-------- SUPPLIED DATA
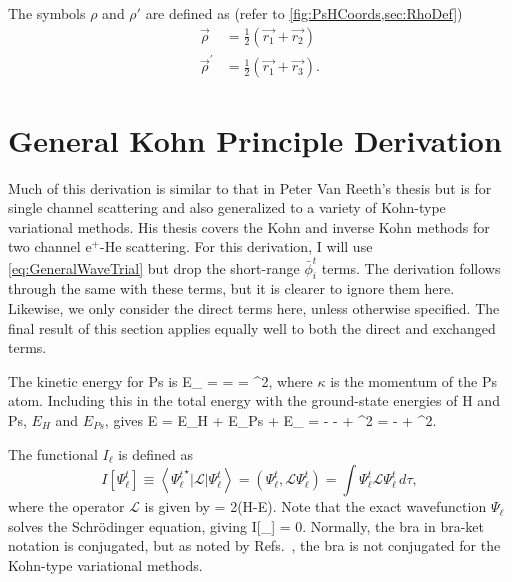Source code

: \documentclass[Dissertation.tex]{subfiles}
\begin{document}
The symbols $\rho$ and $\rho'$ are defined as (refer to \cref{fig:PsHCoords,sec:RhoDef})
\begin{subequations}
\begin{align}
\vec{\rho} &= \frac{1}{2}\left(\vec{r_1} + \vec{r_2}\right) \label{eq:RhoDef}\\
\vec{\rho}^\prime &= \frac{1}{2}\left(\vec{r_1} + \vec{r_3}\right) \label{eq:RhopDef}.
\end{align}
\end{subequations}


\section{General Kohn Principle Derivation}
\label{sec:KohnDerivation}

Much of this derivation is similar to that in Peter Van Reeth's thesis \cite{
VanReethThesis} but is for single channel scattering and also generalized to 
a variety of Kohn-type variational methods. His thesis covers the Kohn and inverse 
Kohn methods for two channel e$^+$-He scattering. For this derivation, I will 
use \cref{eq:GeneralWaveTrial} but drop the short-range $\bar{\phi}_i^t$ 
terms. The derivation follows through the same with these terms, but it is 
clearer to ignore them here. Likewise, we only consider the direct terms 
here, unless otherwise specified. The final result of this section applies 
equally well to both the direct and exchanged terms.

The kinetic energy for Ps is
\beq
E_{\bm \kappa} =  =  =  \kappa^2,
\label{eq:Wavenumber}
\eeq
where $\kappa$ is the momentum of the Ps atom.
Including this in the total energy with the ground-state energies of H and Ps, $E_H$ and $E_{Ps}$, gives
\beq
\label{eq:TotalEnergy}
E = E_H + E_{Ps} + E_{\bm \kappa} = - -  +  \kappa^2 = - +  \kappa^2.
\eeq

The functional $I_\ell$ is defined as \cite{Adhikari1998}
\begin{equation}
I[\Psi_\ell^t]\equiv \left<{\Psi_\ell^t}^\star | \mathcal{L} | \Psi_\ell^t \right> = \left(\Psi_\ell^t, \mathcal{L} \Psi_\ell^t \right) = \int \Psi_\ell^t \mathcal{L}
  \Psi_\ell^t \,d\tau,
\label{eq:IlDefPsi}
\end{equation}
where the operator $\mathcal{L}$ is given by
\beq
\label{eq:LDef}
 = 2(H-E).
\eeq
Note that the exact wavefunction $\Psi_\ell$ solves the Schr\"{o}dinger equation, giving
\beq
\label{eq:Il0}
I[\Psi_\ell] = 0.
\eeq
\label{BraNote}Normally, the bra in bra-ket notation is conjugated,
but as noted by Refs.~\cite{Cooper2010,Lucchese1989,Zhang1988},
the bra is not conjugated for the Kohn-type variational methods.
\end{document}
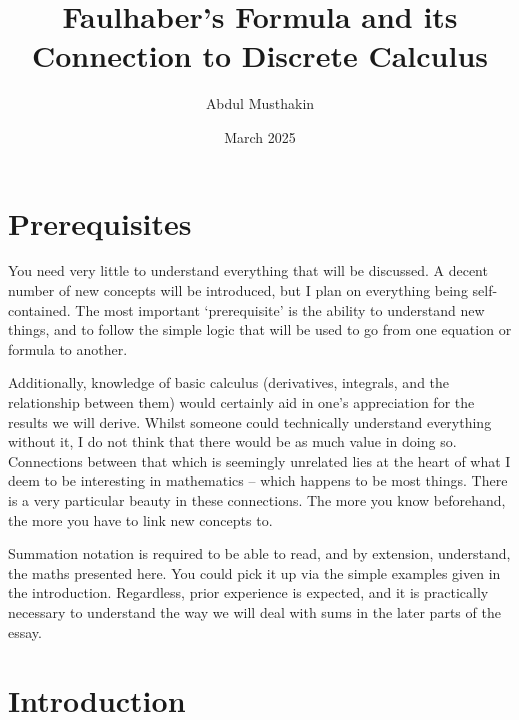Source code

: \documentclass[a4paper]{article}
\title{Faulhaber's Formula and its Connection to Discrete Calculus}
\author{Abdul Musthakin}
\date{March 2025}
\theoremstyle{definition}
\begin{document}
\maketitle

\section{Prerequisites}

You need very little to understand everything that will be discussed.
A decent number of new concepts will be introduced, but I plan on everything being self-contained.
The most important `prerequisite' is the ability to understand new things, and to follow the simple logic that will be used to go from one equation or formula to another.

Additionally, knowledge of basic calculus (derivatives, integrals, and the relationship between them) would certainly aid in one's appreciation for the results we will derive.
Whilst someone could technically understand everything without it, I do not think that there would be as much value in doing so.
Connections between that which is seemingly unrelated lies at the heart of what I deem to be interesting in mathematics -- which happens to be most things.
There is a very particular beauty in these connections.
The more you know beforehand, the more you have to link new concepts to.

Summation notation is required to be able to read, and by extension, understand, the maths presented here.
You could pick it up via the simple examples given in the introduction.
Regardless, prior experience is expected, and it is practically necessary to understand the way we will deal with sums in the later parts of the essay.

\section{Introduction}
\end{document}
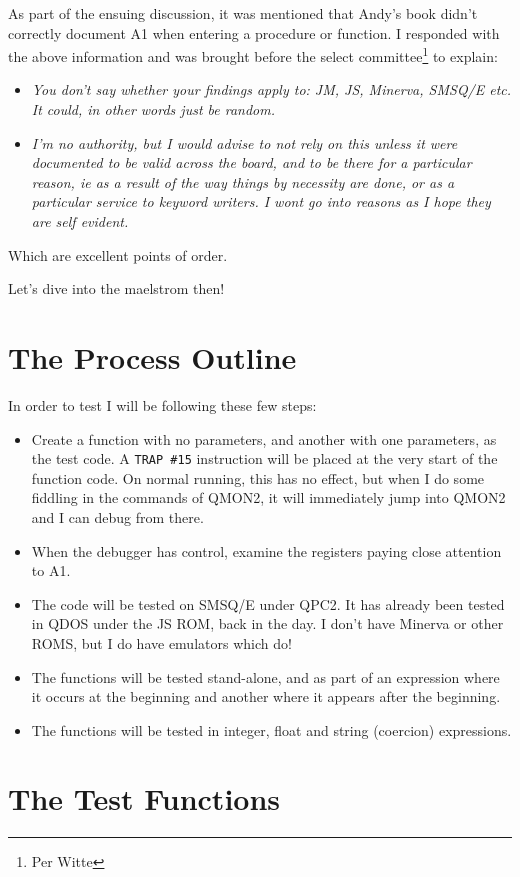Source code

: As part of the ensuing discussion, it was mentioned that Andy's book
didn't correctly document A1 when entering a procedure or function.
I responded with the above information and was brought before the
select committee\footnote{Per Witte} to explain:
\begin{itemize}
\item \emph{You don't say whether your findings apply to: JM, JS, Minerva,
SMSQ/E etc. It could, in other words just be random.}
\item \emph{I'm no authority, but I would advise to not rely on this unless
it were documented to be valid across the board, and to be there for
a particular reason, ie as a result of the way things by necessity
are done, or as a particular service to keyword writers. I wont go
into reasons as I hope they are self evident. }
\end{itemize}
Which are excellent points of order.

Let's dive into the maelstrom then!

\section{The Process Outline}

In order to test I will be following these few steps:
\begin{itemize}
\item Create a function with no parameters, and another with one parameters,
as the test code. A \texttt{TRAP \#15} instruction will be placed
at the very start of the function code. On normal running, this has
no effect, but when I do some fiddling in the commands of QMON2, it
will immediately jump into QMON2 and I can debug from there.
\item When the debugger has control, examine the registers paying close
attention to A1.
\item The code will be tested on SMSQ/E under QPC2. It has already been
tested in QDOS under the JS ROM, back in the day. I don't have Minerva
or other ROMS, but I do have emulators which do!
\item The functions will be tested stand-alone, and as part of an expression
where it occurs at the beginning and another where it appears after
the beginning.
\item The functions will be tested in integer, float and string (coercion)
expressions.
\end{itemize}

\section{The Test Functions}

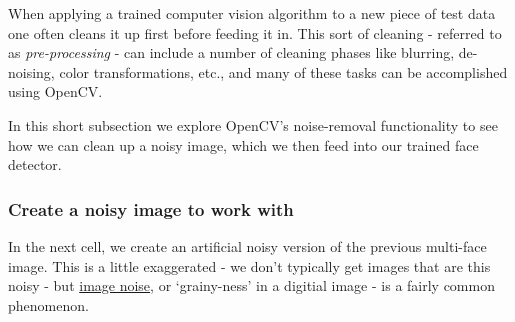 \documentclass[11pt]{article}
\begin{document}
When applying a trained computer vision algorithm to a new piece of test
data one often cleans it up first before feeding it in. This sort of
cleaning - referred to as \emph{pre-processing} - can include a number
of cleaning phases like blurring, de-noising, color transformations,
etc., and many of these tasks can be accomplished using OpenCV.

In this short subsection we explore OpenCV's noise-removal functionality
to see how we can clean up a noisy image, which we then feed into our
trained face detector.

    \hypertarget{create-a-noisy-image-to-work-with}{%
\subsubsection{Create a noisy image to work
with}\label{create-a-noisy-image-to-work-with}}

In the next cell, we create an artificial noisy version of the previous
multi-face image. This is a little exaggerated - we don't typically get
images that are this noisy - but
\href{https://digital-photography-school.com/how-to-avoid-and-reduce-noise-in-your-images/}{image
noise}, or `grainy-ness' in a digitial image - is a fairly common
phenomenon.
\end{document}
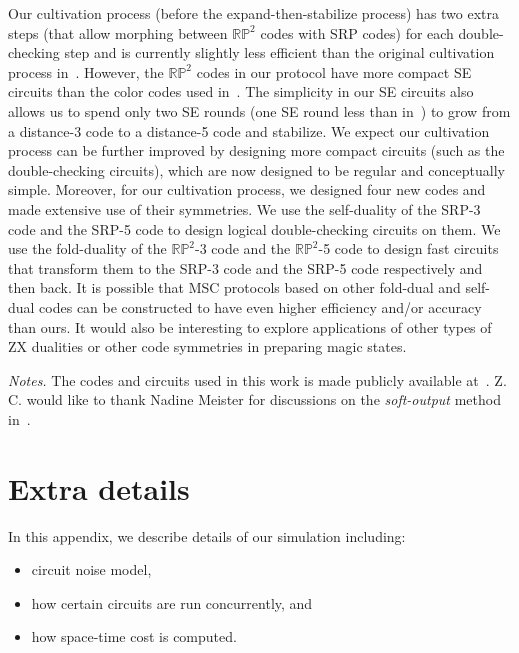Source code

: \documentclass[reprint,aps,twocolumn,superscriptaddress,showpacs,notitlepage,10pt]{revtex4-2}
\theoremstyle{definition}
\begin{document}
Our cultivation process (before the expand-then-stabilize process) has two extra steps (that allow morphing between $\mathbb{RP}^2$ codes with SRP codes) for each double-checking step and is currently slightly less efficient than the original cultivation process in~\cite{gidney_magic_2024}. However, the $\mathbb{RP}^2$ codes in our protocol have more compact SE circuits than the color codes used in~\cite{gidney_magic_2024}. The simplicity in our SE circuits also allows us to spend only two SE rounds (one SE round less than in~\cite{gidney_magic_2024}) to grow from a distance-3 code to a distance-5 code and stabilize. We expect our cultivation process can be further improved by designing more compact circuits (such as the double-checking circuits), which are now designed to be regular and conceptually simple. Moreover, for our cultivation process, we designed four new codes and made extensive use of their symmetries. We use the self-duality of the SRP-3 code and the SRP-5 code to design logical double-checking circuits on them. We use the fold-duality of the $\mathbb{RP}^2$-3 code and the $\mathbb{RP}^2$-5 code to design fast circuits that transform them to the SRP-3 code and the SRP-5 code respectively and then back. It is possible that MSC protocols based on other fold-dual and self-dual codes can be constructed to have even higher efficiency and/or accuracy than ours. It would also be interesting to explore applications of other types of ZX dualities or other code symmetries in preparing magic states. 




\textit{Notes.} The codes and circuits used in this work is made publicly available at~\cite{zihan_culti}. Z. C. would like to thank Nadine Meister for discussions on the \textit{soft-output} method in~\cite{meister_efficient_2024}.
  



\appendix

\section{Extra details}\label{appsec: extra details}

In this appendix, we describe details of our simulation including:
\begin{itemize}
    \item circuit noise model,
    \item how certain circuits are run concurrently, and
    \item how space-time cost is computed. 
\end{itemize}
\end{document}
----------------
● **WORK REQUIRED**
Using the records above, copy each line that contains "details".

● **SOLUTION**
\section{Extra details}\label{appsec: extra details}
In this appendix, we describe details of our simulation including:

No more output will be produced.